Segment Open

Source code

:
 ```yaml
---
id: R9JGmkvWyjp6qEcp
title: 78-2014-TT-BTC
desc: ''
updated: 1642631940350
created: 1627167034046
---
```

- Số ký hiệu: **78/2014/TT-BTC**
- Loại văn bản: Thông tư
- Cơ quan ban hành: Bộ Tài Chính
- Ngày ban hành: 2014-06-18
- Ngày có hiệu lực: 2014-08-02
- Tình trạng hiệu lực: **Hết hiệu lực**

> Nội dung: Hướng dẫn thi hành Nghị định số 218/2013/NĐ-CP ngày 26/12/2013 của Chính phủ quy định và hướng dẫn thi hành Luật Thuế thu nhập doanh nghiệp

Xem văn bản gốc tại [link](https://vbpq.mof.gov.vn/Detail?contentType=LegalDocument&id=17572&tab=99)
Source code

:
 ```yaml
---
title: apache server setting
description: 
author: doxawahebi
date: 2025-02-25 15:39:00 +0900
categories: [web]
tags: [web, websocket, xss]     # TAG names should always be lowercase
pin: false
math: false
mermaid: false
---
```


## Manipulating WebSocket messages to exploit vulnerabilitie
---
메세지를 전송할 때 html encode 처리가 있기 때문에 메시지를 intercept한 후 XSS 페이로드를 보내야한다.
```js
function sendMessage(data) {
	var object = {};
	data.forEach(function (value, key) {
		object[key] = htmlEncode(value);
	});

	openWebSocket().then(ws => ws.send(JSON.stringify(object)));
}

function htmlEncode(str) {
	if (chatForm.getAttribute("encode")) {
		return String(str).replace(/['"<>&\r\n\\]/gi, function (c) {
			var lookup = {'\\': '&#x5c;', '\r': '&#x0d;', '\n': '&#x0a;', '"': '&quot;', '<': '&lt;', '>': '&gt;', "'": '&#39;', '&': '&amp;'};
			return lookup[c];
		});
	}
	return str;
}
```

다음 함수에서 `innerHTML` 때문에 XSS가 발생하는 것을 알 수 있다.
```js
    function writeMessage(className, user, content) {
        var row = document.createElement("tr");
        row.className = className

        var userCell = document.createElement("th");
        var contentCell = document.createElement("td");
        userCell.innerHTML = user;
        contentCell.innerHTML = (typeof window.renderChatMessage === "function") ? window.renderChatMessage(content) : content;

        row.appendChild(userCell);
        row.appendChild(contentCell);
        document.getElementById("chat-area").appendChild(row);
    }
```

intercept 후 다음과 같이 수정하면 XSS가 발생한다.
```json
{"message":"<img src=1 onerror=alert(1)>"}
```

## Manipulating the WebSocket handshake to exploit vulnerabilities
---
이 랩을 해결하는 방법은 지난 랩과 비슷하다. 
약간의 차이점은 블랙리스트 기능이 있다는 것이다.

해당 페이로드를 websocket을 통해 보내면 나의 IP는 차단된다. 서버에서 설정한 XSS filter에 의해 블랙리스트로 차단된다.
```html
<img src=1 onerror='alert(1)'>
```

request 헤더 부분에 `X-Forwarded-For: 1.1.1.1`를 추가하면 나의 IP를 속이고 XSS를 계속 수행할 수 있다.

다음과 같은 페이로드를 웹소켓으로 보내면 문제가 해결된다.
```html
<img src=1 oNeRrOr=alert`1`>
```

Segment Closed

> **Task**
Return the number of lines containing the word "lookup" in these records, with no additional output.

> **Written solution**
2